Physics of Human Sensing

881. WE-Heraeus-Seminar

21 Mar - 24 Mar 2027

Where:

Physikzentrum Bad Honnef

Scientific organizers:

Prof. Dr. Roland Bennewitz, INM - Leibniz Institute for New Materials, Saarbrücken ∗ Prof. Dr. Alexandra Bendixen, TU Chemnitz

Understanding human perception is an interdisciplinary endeavor, with much recent progress thanks to combining concepts and methods across fields. Here we propose to focus on physical aspects of human sensing. This pertains to describing the stimuli in the outer world in physical terms (such as the propagation and superposition of sound waves) as well as to physical phenomena in the sensory organ itself (such as the coupling of sound waves into collective motion of hair cells in the cochlea, the optics of the eye and their relation to retinal structure and spectral sensitivity, the frequency-dependence of skin mechanics, or the thermal effusivity and resistance at the skin-material contact).
In this workshop we will discuss experimental and modelling approaches to understanding the physics of human sensing.
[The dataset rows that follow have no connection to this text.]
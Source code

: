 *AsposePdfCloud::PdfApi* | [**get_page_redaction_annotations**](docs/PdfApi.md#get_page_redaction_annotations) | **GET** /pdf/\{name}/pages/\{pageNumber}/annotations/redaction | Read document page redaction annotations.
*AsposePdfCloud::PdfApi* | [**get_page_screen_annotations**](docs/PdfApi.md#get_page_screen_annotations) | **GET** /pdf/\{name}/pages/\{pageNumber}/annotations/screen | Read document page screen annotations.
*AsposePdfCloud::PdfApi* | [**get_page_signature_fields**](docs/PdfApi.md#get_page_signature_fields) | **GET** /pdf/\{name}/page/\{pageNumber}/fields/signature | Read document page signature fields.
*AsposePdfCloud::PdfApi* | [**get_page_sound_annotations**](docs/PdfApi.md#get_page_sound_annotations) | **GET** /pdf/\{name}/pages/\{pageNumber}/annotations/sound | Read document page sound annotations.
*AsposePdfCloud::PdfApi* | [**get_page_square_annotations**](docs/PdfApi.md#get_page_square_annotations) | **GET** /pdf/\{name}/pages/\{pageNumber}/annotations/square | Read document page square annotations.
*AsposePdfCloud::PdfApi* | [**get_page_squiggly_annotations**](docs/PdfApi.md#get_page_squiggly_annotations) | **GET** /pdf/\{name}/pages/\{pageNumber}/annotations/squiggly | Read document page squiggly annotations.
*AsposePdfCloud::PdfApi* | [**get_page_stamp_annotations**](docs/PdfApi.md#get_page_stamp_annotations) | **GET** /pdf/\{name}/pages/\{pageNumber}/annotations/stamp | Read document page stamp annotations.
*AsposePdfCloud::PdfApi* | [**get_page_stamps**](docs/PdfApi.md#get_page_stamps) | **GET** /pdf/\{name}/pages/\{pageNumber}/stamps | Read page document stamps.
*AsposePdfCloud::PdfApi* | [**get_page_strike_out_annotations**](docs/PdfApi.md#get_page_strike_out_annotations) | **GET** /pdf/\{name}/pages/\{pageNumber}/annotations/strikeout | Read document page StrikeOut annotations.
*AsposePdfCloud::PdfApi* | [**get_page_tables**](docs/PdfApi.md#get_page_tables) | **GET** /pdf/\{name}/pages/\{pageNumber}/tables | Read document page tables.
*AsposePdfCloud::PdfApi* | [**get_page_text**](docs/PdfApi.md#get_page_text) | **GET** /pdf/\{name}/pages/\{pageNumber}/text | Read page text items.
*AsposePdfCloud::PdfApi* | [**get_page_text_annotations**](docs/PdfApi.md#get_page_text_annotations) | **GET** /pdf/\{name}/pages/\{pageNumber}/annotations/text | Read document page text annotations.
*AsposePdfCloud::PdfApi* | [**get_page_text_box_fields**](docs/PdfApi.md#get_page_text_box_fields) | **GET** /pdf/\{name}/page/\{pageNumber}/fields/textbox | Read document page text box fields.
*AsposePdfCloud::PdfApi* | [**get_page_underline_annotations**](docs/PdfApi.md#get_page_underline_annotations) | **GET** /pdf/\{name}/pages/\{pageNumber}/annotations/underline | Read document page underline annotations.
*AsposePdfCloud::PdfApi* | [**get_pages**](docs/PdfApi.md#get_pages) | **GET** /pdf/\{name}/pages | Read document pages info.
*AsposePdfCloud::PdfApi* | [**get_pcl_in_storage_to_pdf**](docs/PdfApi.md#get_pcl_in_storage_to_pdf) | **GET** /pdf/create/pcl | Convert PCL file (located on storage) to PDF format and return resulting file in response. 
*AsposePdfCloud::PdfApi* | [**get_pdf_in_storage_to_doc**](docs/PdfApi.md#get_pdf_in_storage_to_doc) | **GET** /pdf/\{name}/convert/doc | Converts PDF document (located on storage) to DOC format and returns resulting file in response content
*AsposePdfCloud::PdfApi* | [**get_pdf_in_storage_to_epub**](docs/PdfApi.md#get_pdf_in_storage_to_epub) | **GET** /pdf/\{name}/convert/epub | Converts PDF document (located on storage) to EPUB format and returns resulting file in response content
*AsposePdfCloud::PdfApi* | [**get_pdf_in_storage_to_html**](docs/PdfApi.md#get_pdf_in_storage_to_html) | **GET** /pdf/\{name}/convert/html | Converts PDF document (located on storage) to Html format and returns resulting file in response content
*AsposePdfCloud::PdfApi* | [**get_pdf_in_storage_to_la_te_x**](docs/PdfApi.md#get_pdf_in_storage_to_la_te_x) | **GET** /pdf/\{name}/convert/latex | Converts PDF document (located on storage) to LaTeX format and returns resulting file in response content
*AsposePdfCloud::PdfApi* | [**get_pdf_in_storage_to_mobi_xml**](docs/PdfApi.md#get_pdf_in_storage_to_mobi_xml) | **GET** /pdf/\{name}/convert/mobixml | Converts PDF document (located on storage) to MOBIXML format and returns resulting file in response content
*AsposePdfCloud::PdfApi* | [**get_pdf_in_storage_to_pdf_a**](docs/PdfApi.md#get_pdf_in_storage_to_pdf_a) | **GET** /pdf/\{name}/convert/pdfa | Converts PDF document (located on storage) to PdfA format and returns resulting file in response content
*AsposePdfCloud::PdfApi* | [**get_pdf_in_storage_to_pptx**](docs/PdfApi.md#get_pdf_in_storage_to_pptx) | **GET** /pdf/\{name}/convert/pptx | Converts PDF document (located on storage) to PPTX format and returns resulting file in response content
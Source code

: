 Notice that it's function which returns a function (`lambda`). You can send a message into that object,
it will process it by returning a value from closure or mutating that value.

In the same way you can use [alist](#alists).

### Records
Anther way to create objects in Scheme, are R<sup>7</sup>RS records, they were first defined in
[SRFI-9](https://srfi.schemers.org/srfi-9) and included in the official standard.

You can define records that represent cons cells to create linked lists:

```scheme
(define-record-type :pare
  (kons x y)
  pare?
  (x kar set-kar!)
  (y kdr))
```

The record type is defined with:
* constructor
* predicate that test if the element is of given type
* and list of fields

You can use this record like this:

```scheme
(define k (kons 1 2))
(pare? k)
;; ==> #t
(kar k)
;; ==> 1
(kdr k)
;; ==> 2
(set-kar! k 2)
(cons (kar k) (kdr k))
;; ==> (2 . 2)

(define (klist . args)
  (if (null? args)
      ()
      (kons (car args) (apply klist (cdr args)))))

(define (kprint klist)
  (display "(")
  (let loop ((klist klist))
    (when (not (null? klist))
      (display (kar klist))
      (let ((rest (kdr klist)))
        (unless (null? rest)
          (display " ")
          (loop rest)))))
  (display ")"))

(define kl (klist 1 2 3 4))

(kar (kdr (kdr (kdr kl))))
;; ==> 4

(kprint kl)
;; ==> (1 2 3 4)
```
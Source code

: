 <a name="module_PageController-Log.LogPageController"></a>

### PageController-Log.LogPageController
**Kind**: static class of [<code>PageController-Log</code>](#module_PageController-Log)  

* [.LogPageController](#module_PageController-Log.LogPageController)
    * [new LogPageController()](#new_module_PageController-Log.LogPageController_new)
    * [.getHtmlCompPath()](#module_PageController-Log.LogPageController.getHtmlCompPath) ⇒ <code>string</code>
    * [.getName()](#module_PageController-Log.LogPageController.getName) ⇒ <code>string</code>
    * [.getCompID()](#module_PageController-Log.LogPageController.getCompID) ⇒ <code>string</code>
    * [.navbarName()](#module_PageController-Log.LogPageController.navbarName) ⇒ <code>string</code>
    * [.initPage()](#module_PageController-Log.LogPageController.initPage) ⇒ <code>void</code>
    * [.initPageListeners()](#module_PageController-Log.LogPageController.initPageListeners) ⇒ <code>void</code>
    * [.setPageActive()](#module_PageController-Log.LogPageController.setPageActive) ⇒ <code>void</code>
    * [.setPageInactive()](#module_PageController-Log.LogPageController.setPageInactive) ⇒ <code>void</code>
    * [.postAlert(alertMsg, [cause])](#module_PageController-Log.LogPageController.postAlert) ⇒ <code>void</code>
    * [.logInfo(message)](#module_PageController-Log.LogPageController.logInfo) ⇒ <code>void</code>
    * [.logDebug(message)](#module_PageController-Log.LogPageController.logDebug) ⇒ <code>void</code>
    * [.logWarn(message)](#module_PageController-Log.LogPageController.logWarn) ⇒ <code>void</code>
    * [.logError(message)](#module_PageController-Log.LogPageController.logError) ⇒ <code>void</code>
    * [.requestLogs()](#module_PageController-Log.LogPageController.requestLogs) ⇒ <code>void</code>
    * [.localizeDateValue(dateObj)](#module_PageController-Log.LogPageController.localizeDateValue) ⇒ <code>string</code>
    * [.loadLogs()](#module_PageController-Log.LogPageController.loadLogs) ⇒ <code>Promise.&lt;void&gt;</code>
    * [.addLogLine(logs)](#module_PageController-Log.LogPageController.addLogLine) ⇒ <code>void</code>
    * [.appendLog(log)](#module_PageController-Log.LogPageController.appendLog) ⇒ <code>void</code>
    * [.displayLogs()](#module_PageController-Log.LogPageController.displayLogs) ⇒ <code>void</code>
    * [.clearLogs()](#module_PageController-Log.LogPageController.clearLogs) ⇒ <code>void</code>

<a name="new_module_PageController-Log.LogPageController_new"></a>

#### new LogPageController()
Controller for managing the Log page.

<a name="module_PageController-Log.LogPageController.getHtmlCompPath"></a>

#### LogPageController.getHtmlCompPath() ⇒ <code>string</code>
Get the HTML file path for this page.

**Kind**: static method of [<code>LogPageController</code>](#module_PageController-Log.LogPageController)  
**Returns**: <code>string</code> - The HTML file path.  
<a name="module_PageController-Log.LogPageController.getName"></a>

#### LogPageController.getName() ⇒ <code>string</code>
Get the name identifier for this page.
From molecular switching forces on receptor molecules to the tracking of micro-saccadic eye movements, from collective oscillation models of sensory cells to the contact mechanics of skin deformation, we will cover all relevant length and energy scales. We will share experiences of experiments with human participants and our concepts of transferring insights into novel technological aids to our senses. The main goal of the workshop is to identify the multiple ways in which physics research can improve our understanding of unimodal and multimodal perception.
We thus invite physically inclined researchers on human sensing to join us in finding synergies and novel joint approaches towards comprehensive interdisciplinary models.


The conference language will be English. The Wilhelm and Else Heraeus-Foundation bears the cost of full-board accommodation for all participants.